On May 20, the United States Senate passed a sweeping overhaul of the financial-services industry. The key elements of the Wall Street Reform and Consumer Protection ACT (H.R. 4173) include provisions giving the Federal Reserve Board the authority to regulate insurers under certain extraordinary circumstances and the establishment of an Office of National Insurance (ONI) with power to preempt state law in negotiating bilateral trade pacts regarding insurance with foreign countries.

Both the Senate and previously-passed House version of the financial reform bill retain state regulation of insurance. In addition, insurance activities are exempt from oversight by the new Consumer Financial Protection Agency.

"The most important aspect of H.R. 4173 is that it affirms that the states will continue to regulate the business of insurance," said PIA National Executive Vice President & CEO Leonard C. Brevik. "While not perfect, this bill recognizes that the insurance industry did not cause the financial crisis and it appropriately directs reforms to the sectors of our economy that did cause the crisis."

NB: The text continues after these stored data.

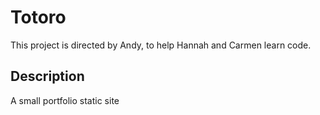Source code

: # Totoro
This project is directed by Andy, to help Hannah and Carmen learn code.
## Description
A small portfolio static site 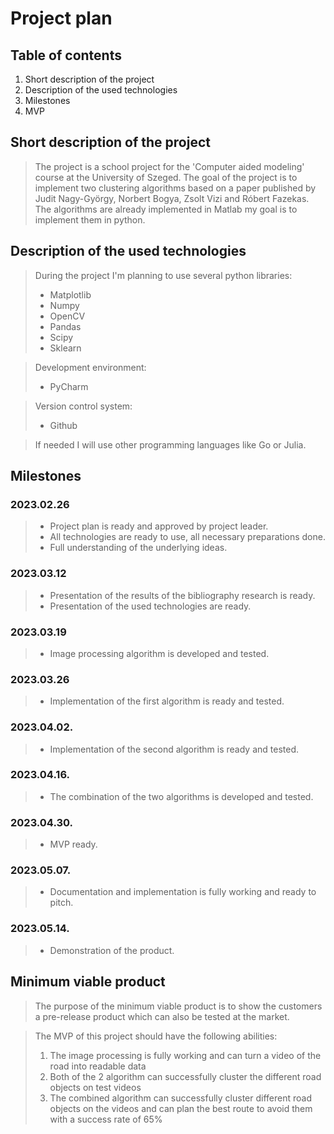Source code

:# Project plan

## Table of contents
1) Short description of the project
2) Description of the used technologies
3) Milestones
4) MVP


## Short description of the project 
>The project is a school project for the 'Computer aided modeling' course at the University of Szeged. The goal of the project is to implement two clustering algorithms based on a paper published by Judit Nagy-György, Norbert Bogya, Zsolt Vizi and Róbert Fazekas. The algorithms are already implemented in Matlab my goal is to implement them in python.

## Description of the used technologies
> During the project I'm planning to use several python libraries:
> - Matplotlib
> - Numpy
> - OpenCV
> - Pandas
> - Scipy
> - Sklearn

> Development environment:
> - PyCharm

> Version control system:
> - Github

>If needed I will use other programming languages like Go or Julia.


## Milestones

### 2023.02.26
> - Project plan is ready and approved by project leader.
> - All technologies are ready to use, all necessary preparations done.
> - Full understanding of the underlying ideas.

### 2023.03.12
> - Presentation of the results of the bibliography research is ready.
> - Presentation of the used technologies are ready.

### 2023.03.19
> - Image processing algorithm is developed and tested.
 
### 2023.03.26
> - Implementation of the first algorithm is ready and tested.

### 2023.04.02.
> - Implementation of the second algorithm is ready and tested.

### 2023.04.16.
> - The combination of the two algorithms is developed and tested.

### 2023.04.30.
> - MVP ready.

### 2023.05.07.
> - Documentation and implementation is fully working and ready to pitch.

### 2023.05.14.
> - Demonstration of the product.


## Minimum viable product
> The purpose of the minimum viable product is to show the customers a pre-release product which can also be tested at the market.

> The MVP of this project should have the following abilities:
> 1) The image processing is fully working and can turn a video of the road into readable data
> 2) Both of the 2 algorithm can successfully cluster the different road objects on test videos
> 3) The combined algorithm can successfully cluster different road objects on the videos and can plan the best route to avoid them with a success rate of 65% 

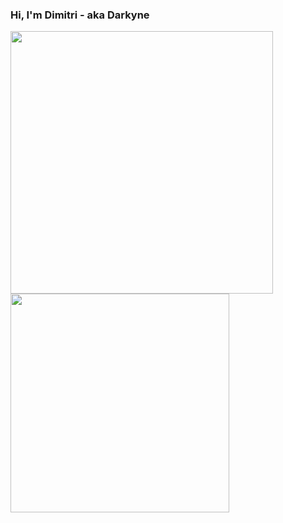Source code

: ### Hi, I'm Dimitri - aka Darkyne

<img width="420" src="https://github-readme-stats.vercel.app/api?username=xdarkyne&theme=radical&show_icons=true&hide_border=true&include_all_commits=true&custom_title=My%20Github%20Stats"/><img width="350" src="https://github-readme-stats.vercel.app/api/top-langs/?username=xdarkyne&layout=compact&theme=radical&hide_border=true"/>
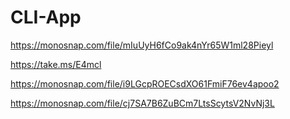 # CLI-App

https://monosnap.com/file/mIuUyH6fCo9ak4nYr65W1ml28Pieyl

https://take.ms/E4mcl

https://monosnap.com/file/i9LGcpROECsdXO61FmiF76ev4apoo2

https://monosnap.com/file/cj7SA7B6ZuBCm7LtsScytsV2NvNj3L
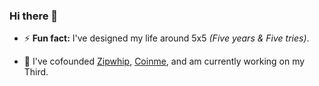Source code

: ### Hi there 👋

 - ⚡ **Fun fact:** I've designed my life around 5x5 _(Five years & Five tries)_.

 - 🔭  I've cofounded [Zipwhip](https://www.zipwhip.com), [Coinme](https://www.coinme.com), and am currently working on my Third.
 
<!--
**msmyers/msmyers** is a ✨ _special_ ✨ repository because its `README.md` (this file) appears on your GitHub profile.

Here are some ideas to get you started:

- 🔭 I’m currently working on ...
- 🌱 I’m currently learning ...
- 👯 I’m looking to collaborate on ...
- 🤔 I’m looking for help with ...
- 💬 Ask me about ...
- 📫 How to reach me: ...
- 😄 Pronouns: ...

-->
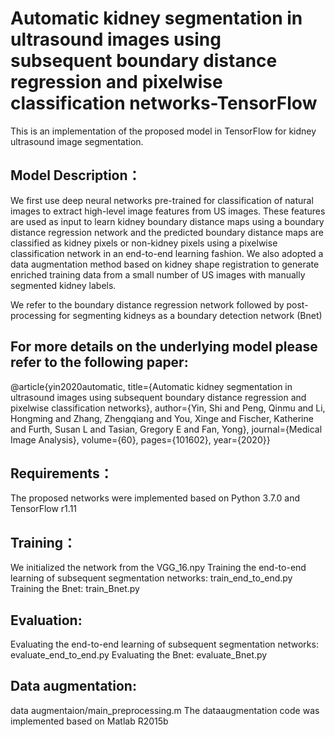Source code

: Automatic kidney segmentation in ultrasound images using subsequent boundary distance regression and pixelwise classification networks-TensorFlow
====
This is an implementation of the proposed model in TensorFlow for kidney ultrasound image segmentation.

Model Description：
-------
We first use deep neural networks pre-trained for classification of natural images to extract high-level image features from US images. 
These features are used as input to learn kidney boundary distance maps using a boundary distance regression network and the predicted boundary distance maps are classified as kidney pixels or non-kidney  pixels using a pixelwise classification network in an end-to-end learning fashion. We also adopted a data augmentation method based on kidney shape registration to generate enriched training data from a small number of US images with manually segmented kidney labels. 

We refer to the boundary distance regression network followed by post-processing for segmenting kidneys as a boundary detection network (Bnet)

For more details on the underlying model please refer to the following paper:
-------
@article{yin2020automatic,
title={Automatic kidney segmentation in ultrasound images using subsequent boundary distance regression and pixelwise classification networks},
author={Yin, Shi and Peng, Qinmu and Li, Hongming and Zhang, Zhengqiang and You, Xinge and Fischer, Katherine and Furth, Susan L and Tasian, Gregory E and Fan, Yong},
journal={Medical Image Analysis},
volume={60},
pages={101602},
year={2020}}



Requirements：
-------
The proposed networks were implemented based on Python 3.7.0 and TensorFlow r1.11


Training：
-------
We initialized the network from the VGG_16.npy
Training the end-to-end learning of subsequent segmentation networks: train_end_to_end.py
Training the Bnet: train_Bnet.py


Evaluation:
-------
Evaluating the end-to-end learning of subsequent segmentation networks: evaluate_end_to_end.py
Evaluating the Bnet: evaluate_Bnet.py

Data augmentation:
-------
data augmentaion/main_preprocessing.m
The dataaugmentation code was implemented based on Matlab R2015b
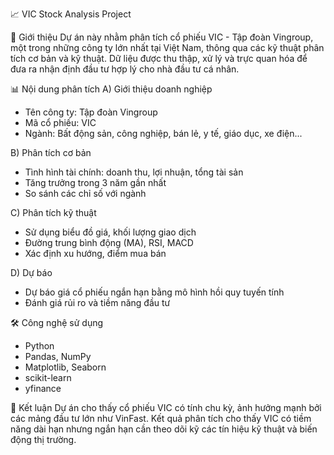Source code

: 📈 VIC Stock Analysis Project

🧾 Giới thiệu
Dự án này nhằm phân tích cổ phiếu VIC - Tập đoàn Vingroup, một trong những công ty lớn nhất tại Việt Nam, thông qua các kỹ thuật phân tích cơ bản và kỹ thuật. Dữ liệu được thu thập, xử lý và trực quan hóa để đưa ra nhận định đầu tư hợp lý cho nhà đầu tư cá nhân.

📊 Nội dung phân tích
A) Giới thiệu doanh nghiệp
  - Tên công ty: Tập đoàn Vingroup
  - Mã cổ phiếu: VIC
  - Ngành: Bất động sản, công nghiệp, bán lẻ, y tế, giáo dục, xe điện...

B) Phân tích cơ bản
  - Tình hình tài chính: doanh thu, lợi nhuận, tổng tài sản
  - Tăng trưởng trong 3 năm gần nhất
  - So sánh các chỉ số với ngành

C) Phân tích kỹ thuật
  - Sử dụng biểu đồ giá, khối lượng giao dịch
  - Đường trung bình động (MA), RSI, MACD
  - Xác định xu hướng, điểm mua bán

D) Dự báo
  - Dự báo giá cổ phiếu ngắn hạn bằng mô hình hồi quy tuyến tính
  - Đánh giá rủi ro và tiềm năng đầu tư

🛠️ Công nghệ sử dụng
  - Python
  - Pandas, NumPy
  - Matplotlib, Seaborn
  - scikit-learn
  - yfinance 

📌 Kết luận
Dự án cho thấy cổ phiếu VIC có tính chu kỳ, ảnh hưởng mạnh bởi các mảng đầu tư lớn như VinFast. Kết quả phân tích cho thấy VIC có tiềm năng dài hạn nhưng ngắn hạn cần theo dõi kỹ các tín hiệu kỹ thuật và biến động thị trường.


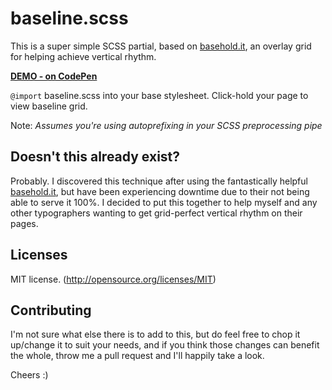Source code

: # baseline.scss

This is a super simple SCSS partial, based on [basehold.it](http://basehold.it), an overlay grid for helping achieve vertical rhythm.

**[DEMO - on CodePen](http://codepen.io/Iamglynnsmith/full/vGbJZW/)**

`@import` baseline.scss into your base stylesheet. Click-hold your page to view baseline grid.

Note: _Assumes you're using autoprefixing in your SCSS preprocessing pipe_

## Doesn't this already exist?

Probably. I discovered this technique after using the fantastically helpful [basehold.it](http://basehold.it), but have been experiencing downtime due to their not being able to serve it 100%. I decided to put this together to help myself and any other typographers wanting to get grid-perfect vertical rhythm on their pages.

## Licenses

MIT license. (http://opensource.org/licenses/MIT)

## Contributing

I'm not sure what else there is to add to this, but do feel free to chop it up/change it to suit your needs, and if you think those changes can benefit the whole, throw me a pull request and I'll happily take a look.

Cheers :)
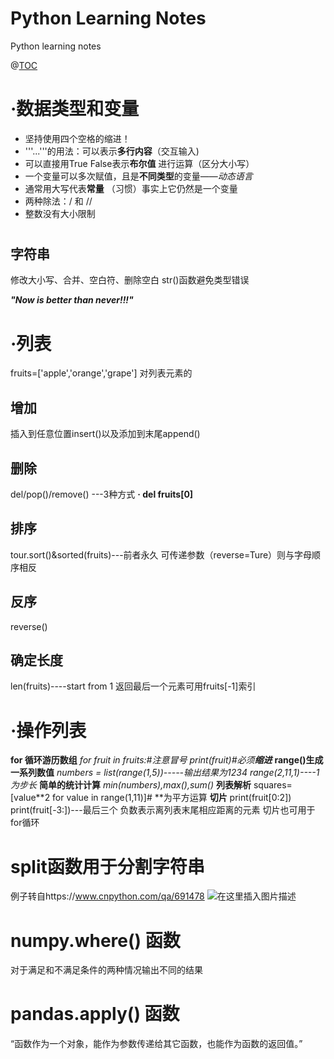 # Python Learning Notes

Python learning notes
<!--more-->

@[TOC](基础)
# ·数据类型和变量
 - 坚持使用四个空格的缩进！
 - '''...'''的用法：可以表示**多行内容**（交互输入)
 -   可以直接用True False表示**布尔值** 进行运算（区分大小写）
 - 一个变量可以多次赋值，且是**不同类型**的变量——*动态语言*
 - 通常用大写代表**常量** （习惯）事实上它仍然是一个变量
 - 两种除法：/ 和 //
 - 整数没有大小限制
## 

# 
## 字符串
修改大小写、合并、空白符、删除空白
str()函数避免类型错误

***"Now is better than never!!!"***
# ·列表
fruits=['apple','orange','grape']
对列表元素的

## 增加
插入到任意位置insert()以及添加到末尾append()
## 删除
del/pop()/remove() ---3种方式
    **· del fruits[0]**

## 排序
tour.sort()&sorted(fruits)---前者永久
可传递参数（reverse=Ture）则与字母顺序相反
## 反序
reverse()
## 确定长度
len(fruits)----start from 1
返回最后一个元素可用fruits[-1]索引

# ·操作列表
**for 循环游历数组** 
*for fruit in fruits:#注意冒号
	print(fruit)#必须**缩进***
	**range()生成一系列数值**
	*numbers = list(range(1,5))-----输出结果为1234*
	*range(2,11,1)----1为步长*
	**简单的统计计算**
	*min(numbers),max(),sum()*
	**列表解析**
	squares=[value**2 for value in range(1,11)]# **为平方运算
**切片**
print(fruit[0:2])
print(fruit[-3:])---最后三个
负数表示离列表末尾相应距离的元素
切片也可用于for循环
# split函数用于分割字符串
例子转自https://www.cnpython.com/qa/691478
![在这里插入图片描述](https://img-blog.csdnimg.cn/63f4ab520fea4b07bcff0bc7c961754c.png?x-oss-process=image/watermark,type_ZmFuZ3poZW5naGVpdGk,shadow_10,text_aHR0cHM6Ly9ibG9nLmNzZG4ubmV0L3dlaXhpbl80NTgxNDcyOA==,size_16,color_FFFFFF,t_70)
# numpy.where() 函数
对于满足和不满足条件的两种情况输出不同的结果
# pandas.apply() 函数
“函数作为一个对象，能作为参数传递给其它函数，也能作为函数的返回值。”

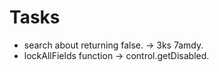 # Tasks
* search about returning false. -> 3ks 7amdy. 
* lockAllFields function -> control.getDisabled.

Regarding the ONI, an amendment backed by PIA and introduced by Sen. Jeff Merkley (D-Ore.) was not brought up for a vote in the Senate; as a result it was not included in the final bill that passed. However, PIA has learned that contrary to initial reports, the ONI provision will be among those addressed in a conference to reconcile House and Senate versions. In addition to placing more restrictions on preemptions, the Merkley amendment switched the assignment of a study on insurance from the new ONI to the non-partisan Government Accountability Office (GAO). PIA suggested this language, because having the ONI study itself and make recommendations to Congress would produce a biased result in favor of federal regulation.

"We remain concerned with the scope of the ONI and are also hopeful that in conference, the GAO will be substituted for the ONI as the entity conducting the study of insurance regulation," Brevik said. That conference could begin as early as this week.

What It Means to Agents: The financial reform bill preserves state regulation of insurance.